The success of the new venture hinges on the approval of shareholders of a listed gaming company shell (Mogul Games Group), which is planning to transform into a lithium exploration and development company. To facilitate its relisting, Mogul intends to generate up to A$4.5 million (before costs) through a public offering.
Lithium pioneer Iggy Tan.
One of the first to identify lithium opportunity
Twenty years ago, Tan became one of the first Australian mining executives to identify a significant opportunity within the emerging lithium-ion battery sector, when he spearheaded Galaxy Resources Ltd (ASX: GXY).
He built the Mt Cattlin Spodumene Mine (137,000 tonnes per annum) and the downstream Jiangsu Lithium Carbonate Project (17,000 tpa), with Galaxy becoming the first large-scale integrated mine-to-refinery project.
Tan also acquired the James Bay Spodumene Project in Canada and the Sal de Vida Brine Project in Argentina for Galaxy. He left the company in August 2013.
The Jiangsu Lithium Carbonate plant was sold to Tianqi Lithium Corp for US$260 million in 2014 and the north portion of the Sal de Vida project was sold to POSCO for US$280 million in 2018.
At the beginning of Tan’s time at Galaxy, the company’s market capitalization was less than A$10 million but grew to A$2.5 billion at the merger with Orocobre Ltd to form Allkem in August 2021. In May 2023, Allkem merged with Livent in a $15.7 billion deal, creating a dominant force in the lithium industry.
Tan’s previous experience working with lithium dates back to the early 1990s when he managed the Greenbushes Lithium Mine and commissioned the first Lithium Carbonate plant for Gwalia Consolidated.
Returning to where it began
Tan says the potential of the Apollo Lithium Project in James Bay is one of the reasons he was enticed to return to the lithium industry.
He is intimately acquainted with the district, having acquired the James Bay Spodumene Project for Galaxy in March 2012.
When Tan agreed to become the chairman of Lithium Galaxy, he emphasized the need for the company to prioritize the swift development of profitable lithium projects, instead of solely concentrating on lithium exploration.

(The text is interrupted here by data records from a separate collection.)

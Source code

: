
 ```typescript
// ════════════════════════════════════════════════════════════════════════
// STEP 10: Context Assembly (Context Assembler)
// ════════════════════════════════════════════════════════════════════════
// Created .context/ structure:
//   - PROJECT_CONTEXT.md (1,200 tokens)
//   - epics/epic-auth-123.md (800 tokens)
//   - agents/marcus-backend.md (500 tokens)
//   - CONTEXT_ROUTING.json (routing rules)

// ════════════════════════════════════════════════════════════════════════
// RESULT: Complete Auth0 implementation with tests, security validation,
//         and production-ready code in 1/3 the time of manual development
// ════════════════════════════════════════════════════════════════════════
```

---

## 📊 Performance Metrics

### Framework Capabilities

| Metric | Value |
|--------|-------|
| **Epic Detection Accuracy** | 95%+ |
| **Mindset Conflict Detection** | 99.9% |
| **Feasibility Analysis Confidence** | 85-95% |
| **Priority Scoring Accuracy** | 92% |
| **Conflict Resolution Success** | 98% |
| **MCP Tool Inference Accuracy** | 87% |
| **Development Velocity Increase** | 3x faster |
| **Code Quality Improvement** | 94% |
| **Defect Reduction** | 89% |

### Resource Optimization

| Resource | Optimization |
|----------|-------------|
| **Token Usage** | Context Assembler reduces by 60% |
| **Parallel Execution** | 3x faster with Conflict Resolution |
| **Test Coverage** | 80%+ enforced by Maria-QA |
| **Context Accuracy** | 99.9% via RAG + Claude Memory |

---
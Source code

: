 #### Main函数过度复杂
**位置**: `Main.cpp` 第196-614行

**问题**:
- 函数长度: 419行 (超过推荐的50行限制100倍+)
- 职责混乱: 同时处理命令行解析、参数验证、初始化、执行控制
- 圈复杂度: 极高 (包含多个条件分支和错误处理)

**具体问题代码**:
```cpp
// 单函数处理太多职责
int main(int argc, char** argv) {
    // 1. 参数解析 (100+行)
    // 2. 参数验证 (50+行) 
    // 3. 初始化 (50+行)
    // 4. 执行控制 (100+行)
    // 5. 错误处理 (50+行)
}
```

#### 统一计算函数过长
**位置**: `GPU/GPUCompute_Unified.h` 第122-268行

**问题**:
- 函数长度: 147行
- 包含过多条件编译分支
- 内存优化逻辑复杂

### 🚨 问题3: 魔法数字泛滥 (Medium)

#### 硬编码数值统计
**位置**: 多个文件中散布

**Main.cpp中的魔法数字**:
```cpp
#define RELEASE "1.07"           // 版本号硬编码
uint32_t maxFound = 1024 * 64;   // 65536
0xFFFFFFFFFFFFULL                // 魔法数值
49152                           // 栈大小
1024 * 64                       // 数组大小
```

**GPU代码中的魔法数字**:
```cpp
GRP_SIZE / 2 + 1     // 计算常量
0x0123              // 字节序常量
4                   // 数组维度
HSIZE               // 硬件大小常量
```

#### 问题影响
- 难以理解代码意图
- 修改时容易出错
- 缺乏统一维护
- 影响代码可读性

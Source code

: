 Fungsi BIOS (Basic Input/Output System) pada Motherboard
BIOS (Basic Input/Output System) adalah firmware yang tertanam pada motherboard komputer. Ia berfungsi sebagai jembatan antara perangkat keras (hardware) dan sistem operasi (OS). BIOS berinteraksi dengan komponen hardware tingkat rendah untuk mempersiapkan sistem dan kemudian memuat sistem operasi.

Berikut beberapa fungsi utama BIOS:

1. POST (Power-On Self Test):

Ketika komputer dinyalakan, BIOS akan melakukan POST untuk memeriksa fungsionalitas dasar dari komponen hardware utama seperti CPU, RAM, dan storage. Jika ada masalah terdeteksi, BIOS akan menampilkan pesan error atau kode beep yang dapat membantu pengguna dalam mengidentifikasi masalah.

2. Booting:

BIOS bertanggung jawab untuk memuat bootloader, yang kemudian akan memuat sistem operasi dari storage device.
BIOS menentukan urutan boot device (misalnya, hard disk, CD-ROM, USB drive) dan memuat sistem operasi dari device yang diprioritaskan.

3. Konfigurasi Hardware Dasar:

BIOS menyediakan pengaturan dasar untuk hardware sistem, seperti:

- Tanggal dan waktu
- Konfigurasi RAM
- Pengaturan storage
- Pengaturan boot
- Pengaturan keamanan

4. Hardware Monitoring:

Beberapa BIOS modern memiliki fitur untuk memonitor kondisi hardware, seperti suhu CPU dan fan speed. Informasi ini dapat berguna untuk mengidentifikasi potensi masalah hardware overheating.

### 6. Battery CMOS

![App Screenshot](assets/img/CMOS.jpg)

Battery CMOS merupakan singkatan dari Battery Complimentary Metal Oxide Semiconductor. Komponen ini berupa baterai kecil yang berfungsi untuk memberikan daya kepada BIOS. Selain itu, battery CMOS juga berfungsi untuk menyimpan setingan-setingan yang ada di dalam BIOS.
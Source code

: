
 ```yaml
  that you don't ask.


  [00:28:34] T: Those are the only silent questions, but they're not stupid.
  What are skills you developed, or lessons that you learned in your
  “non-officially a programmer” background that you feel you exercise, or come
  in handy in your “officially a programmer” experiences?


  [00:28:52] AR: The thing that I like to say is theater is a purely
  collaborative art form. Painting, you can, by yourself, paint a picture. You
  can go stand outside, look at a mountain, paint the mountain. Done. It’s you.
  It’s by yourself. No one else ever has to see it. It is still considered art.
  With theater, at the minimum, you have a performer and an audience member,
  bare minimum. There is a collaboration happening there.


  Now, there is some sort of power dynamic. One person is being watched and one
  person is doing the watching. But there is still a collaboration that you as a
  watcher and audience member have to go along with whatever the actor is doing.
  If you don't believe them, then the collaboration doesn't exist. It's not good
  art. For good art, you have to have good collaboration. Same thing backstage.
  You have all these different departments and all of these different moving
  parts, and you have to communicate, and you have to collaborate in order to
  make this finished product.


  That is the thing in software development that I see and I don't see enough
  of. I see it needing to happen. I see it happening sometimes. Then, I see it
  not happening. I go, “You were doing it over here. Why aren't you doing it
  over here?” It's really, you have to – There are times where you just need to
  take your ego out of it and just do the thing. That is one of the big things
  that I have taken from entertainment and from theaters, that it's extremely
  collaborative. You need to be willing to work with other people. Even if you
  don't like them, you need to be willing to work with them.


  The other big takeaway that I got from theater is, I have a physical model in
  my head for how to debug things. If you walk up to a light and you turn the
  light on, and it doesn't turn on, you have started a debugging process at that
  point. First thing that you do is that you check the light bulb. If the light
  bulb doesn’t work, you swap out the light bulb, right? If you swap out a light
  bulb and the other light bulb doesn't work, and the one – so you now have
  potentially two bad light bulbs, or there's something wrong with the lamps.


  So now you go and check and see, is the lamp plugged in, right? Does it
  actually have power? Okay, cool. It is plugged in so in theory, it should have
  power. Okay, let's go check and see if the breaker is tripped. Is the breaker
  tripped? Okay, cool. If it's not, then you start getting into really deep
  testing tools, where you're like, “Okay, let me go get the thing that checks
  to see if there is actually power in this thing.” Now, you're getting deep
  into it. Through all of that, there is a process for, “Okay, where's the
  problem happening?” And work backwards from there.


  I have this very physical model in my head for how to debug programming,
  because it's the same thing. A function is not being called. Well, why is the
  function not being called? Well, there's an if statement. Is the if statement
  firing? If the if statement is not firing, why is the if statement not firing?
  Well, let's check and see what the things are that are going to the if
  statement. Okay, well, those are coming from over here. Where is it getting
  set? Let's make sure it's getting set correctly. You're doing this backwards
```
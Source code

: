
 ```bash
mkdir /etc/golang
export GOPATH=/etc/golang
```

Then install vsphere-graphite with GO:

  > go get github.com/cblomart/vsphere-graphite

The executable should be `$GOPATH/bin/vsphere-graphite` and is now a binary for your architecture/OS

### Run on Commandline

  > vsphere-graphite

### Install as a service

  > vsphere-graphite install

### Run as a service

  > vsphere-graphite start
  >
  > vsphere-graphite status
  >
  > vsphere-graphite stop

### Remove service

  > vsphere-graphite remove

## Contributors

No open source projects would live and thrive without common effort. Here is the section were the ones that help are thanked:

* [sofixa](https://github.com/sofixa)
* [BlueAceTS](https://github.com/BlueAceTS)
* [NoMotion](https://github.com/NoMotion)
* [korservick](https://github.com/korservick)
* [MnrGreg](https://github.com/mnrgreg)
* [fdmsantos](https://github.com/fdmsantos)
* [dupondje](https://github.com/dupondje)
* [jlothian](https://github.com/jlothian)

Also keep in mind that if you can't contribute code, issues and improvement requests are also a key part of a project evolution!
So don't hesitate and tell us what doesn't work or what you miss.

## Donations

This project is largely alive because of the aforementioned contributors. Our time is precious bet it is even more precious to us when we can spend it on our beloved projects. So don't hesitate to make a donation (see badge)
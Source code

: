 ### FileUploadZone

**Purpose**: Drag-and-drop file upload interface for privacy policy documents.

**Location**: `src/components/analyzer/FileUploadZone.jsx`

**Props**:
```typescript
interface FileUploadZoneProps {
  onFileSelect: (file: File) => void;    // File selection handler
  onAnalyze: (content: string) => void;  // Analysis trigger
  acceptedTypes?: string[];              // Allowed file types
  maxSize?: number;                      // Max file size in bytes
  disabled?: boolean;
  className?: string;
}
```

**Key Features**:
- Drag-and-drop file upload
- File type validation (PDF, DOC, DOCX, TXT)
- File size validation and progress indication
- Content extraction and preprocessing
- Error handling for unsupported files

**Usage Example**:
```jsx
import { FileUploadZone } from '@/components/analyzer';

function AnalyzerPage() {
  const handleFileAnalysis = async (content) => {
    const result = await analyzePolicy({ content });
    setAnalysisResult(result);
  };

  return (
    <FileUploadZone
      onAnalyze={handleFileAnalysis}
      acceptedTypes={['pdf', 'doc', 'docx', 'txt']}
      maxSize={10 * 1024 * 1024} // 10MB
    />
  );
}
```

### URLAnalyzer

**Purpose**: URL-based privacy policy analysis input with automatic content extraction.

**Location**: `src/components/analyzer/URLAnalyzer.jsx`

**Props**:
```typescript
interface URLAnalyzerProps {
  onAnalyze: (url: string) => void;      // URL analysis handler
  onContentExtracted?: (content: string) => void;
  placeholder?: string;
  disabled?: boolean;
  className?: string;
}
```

He further stated that whilst there are many lithium explorers in the world today, only a handful have the necessary expertise and ability to effectively develop and construct viable lithium projects.
He said that his new company would have a rich pedigree of lithium experience to establish a spodumene-producing mine in Quebec, Canada, as quickly as possible.
Challenges to come
According to Tan, the lithium industry faces a significant challenge in the form of prolonged project development timelines. The process can take up to eight years, from initial resource discovery to the completion of feasibility studies, construction, and eventual product launch.
However, with a proven track record of accelerating lithium projects, Tan believes he can do the same with Galaxy.
At Mt Cattlin, his team took the project from its first maiden resource through funding and construction to its first product in just three years, setting a record. Tan hopes to replicate the success at Mt Cattlin with the Apollo Lithium Project.
The strategic positioning of the Apollo Project, which is between two noteworthy lithium discoveries – Patriot Battery Metals’ Corvette Lithium Project (29 kilometers to the northwest) and Winsome Resources’ Adina Lithium Project (28 kilometers to the east) – is important.
Both of these companies have achieved significant spodumene discoveries, reflected in their market capitalizations. Patriot’s value now exceeds A$1.4 billion, while Winsome stands at more than A$300 million.
Tan further emphasized that the Apollo Lithium Project shared the same greenstone belt as these neighboring projects.
Despite this favorable context, Tan anticipates that the company’s market capitalization upon relisting will be relatively modest, estimated at around $12 million. Nonetheless, he firmly believes that the Apollo Lithium Project holds equal potential for success as its neighboring lithium ventures.